2010年09月15日(水) 14時30分
「小児科医林隆博氏の心のカルテ」には、親の育児姿勢には連続性と一貫性が大切ということが書いてあります。

『女子大生がヤバイ!』という小沢章友氏著新潮新書2009年6月出版の本があります。この本では、小沢氏の小説創作の講座で学生が書いた作品を紹介しています。その中に、「母へのしこり」という題名で書かれた作品があり、「親の育児姿勢の連続性と一貫性」に関連していると思うのでご紹介します。
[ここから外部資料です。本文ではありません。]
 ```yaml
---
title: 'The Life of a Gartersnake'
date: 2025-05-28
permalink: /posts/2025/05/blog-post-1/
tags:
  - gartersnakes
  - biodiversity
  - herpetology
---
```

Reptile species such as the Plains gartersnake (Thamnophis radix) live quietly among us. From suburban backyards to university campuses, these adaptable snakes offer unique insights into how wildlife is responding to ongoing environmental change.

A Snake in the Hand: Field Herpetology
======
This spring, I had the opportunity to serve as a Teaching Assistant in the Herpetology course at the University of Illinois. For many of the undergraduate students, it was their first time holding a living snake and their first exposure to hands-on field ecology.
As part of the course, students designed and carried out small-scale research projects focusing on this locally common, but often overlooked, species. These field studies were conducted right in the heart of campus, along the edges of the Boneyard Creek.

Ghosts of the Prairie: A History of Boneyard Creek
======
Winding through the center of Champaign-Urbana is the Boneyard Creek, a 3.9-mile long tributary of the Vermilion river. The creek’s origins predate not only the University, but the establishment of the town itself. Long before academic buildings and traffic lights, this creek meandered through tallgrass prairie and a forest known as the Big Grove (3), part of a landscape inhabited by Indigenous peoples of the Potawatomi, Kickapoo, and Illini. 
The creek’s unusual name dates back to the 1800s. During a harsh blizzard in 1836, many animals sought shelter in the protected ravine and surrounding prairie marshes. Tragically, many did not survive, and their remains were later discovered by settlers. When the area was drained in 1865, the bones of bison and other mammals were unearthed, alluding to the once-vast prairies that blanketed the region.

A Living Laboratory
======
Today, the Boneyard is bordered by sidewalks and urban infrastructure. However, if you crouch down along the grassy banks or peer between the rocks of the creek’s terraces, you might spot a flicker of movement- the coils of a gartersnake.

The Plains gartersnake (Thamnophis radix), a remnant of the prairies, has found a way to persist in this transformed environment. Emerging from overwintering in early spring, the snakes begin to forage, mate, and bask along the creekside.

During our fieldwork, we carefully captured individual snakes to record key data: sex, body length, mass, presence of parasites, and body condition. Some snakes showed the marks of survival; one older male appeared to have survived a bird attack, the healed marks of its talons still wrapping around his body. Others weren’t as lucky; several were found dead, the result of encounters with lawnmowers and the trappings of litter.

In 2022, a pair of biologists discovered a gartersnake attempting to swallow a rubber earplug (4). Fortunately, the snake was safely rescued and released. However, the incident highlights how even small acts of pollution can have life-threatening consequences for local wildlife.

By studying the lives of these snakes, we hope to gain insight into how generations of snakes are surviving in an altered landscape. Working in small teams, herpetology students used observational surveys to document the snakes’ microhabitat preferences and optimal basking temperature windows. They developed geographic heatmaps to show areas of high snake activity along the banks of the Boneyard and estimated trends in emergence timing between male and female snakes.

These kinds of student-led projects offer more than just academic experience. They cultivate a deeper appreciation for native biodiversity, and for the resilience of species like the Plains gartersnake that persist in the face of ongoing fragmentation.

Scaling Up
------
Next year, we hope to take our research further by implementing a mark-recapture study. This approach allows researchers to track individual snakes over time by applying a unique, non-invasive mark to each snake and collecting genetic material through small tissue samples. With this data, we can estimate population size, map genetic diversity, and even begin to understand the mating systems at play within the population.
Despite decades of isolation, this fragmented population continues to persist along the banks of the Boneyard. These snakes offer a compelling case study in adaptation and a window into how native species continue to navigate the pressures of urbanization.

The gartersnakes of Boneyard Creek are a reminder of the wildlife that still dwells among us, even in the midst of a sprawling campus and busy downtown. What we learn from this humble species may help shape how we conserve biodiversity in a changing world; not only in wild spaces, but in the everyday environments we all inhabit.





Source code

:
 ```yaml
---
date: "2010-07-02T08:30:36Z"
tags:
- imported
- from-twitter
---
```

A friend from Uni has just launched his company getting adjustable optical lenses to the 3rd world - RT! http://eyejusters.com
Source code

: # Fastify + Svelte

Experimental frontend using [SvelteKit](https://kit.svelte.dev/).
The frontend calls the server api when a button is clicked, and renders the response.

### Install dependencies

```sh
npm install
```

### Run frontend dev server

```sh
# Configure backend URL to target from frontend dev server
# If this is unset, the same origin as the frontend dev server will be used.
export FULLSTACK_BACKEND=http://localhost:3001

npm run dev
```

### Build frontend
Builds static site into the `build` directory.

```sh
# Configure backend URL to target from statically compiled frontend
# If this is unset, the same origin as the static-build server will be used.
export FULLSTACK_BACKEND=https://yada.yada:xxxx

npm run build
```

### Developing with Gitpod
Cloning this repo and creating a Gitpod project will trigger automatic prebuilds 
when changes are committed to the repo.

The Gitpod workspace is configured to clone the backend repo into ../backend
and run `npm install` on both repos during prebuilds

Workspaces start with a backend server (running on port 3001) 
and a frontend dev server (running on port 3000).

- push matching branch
「 捨てて来なさい。母の言葉は冷たかった。小学校1年の私は、学校帰り、猫たちと暮らしていたおじいさんから、1匹の猫をもらったのだ。金色と青色のすてきな目をした白い猫だった。猫を手放したくない私は、捨てて来いという母を憎んだ。けれど、さからえなかった。近所の茶畑に行き、猫を放した。私になついてしまった猫は、ふた色の目で私をじっと見つめ、なかなかどこかへ行ってくれなかった。私はこらえきれず泣いた。そして、心の中で猫にあやまり、うがあ!と犬が吠えるように叫んだ。猫はびっくりしたように茶畑の奥に消えてしまった。家に帰って、捨てて来たという私に、母はそうと返しただけだった。あれから12年が過ぎて、私は18歳になった。この間に、わが家では犬を飼いはじめた。あの白い猫とは正反対の、黒い犬だ。母は、私がつけた名前を気に入り、食事を与えながら、頭を撫(な)でている。それならどうして、あの猫を捨てなければならなかったのか。しかし、母に向って、それを言ったことはない。ただ、ときおり猫の鳴き声を耳にすると、胸がかすかに痛む。金色と青色のあの目がじっと私を見つめているようで。」

(以下は、著者の言葉です)
「 12年前の、母への‘しこり’。娘のなかには、まだそれは息づいている。といっても、娘は母を、とりわけうらんでいるわけではない。ひどく憎んでもいない。べつに強い感情を抱いているわけではないのだ。にもかかわらず、‘しこり’はある。なくなったようで、あるのだ。・・・12年前に猫を捨てさせた母の気持ちをいまだに受け入れてはいない。母に対する‘しこり’として、彼女の胸の中に、いつまでも残っていくだろう。」
 
この出来事は、この子の人生において1回だけの事であったけれども、大学生のこの子の心の中に残っています。
 もしも普段、親が何度もころころ態度を変え、子どもが親の気持ちが理解できない事が何度もあったら、子どもはどれを基盤として行動したらよいのか分からなくなるでしょう。また、容易に心の病気になってしまいそうです。親というものは、自分の気分で子どもをしかったりしからなかったりしてはいけない。同じ出来事に対しては、同じ考えのもとに同じ行動をとるという姿勢が大切ということがわかりますね。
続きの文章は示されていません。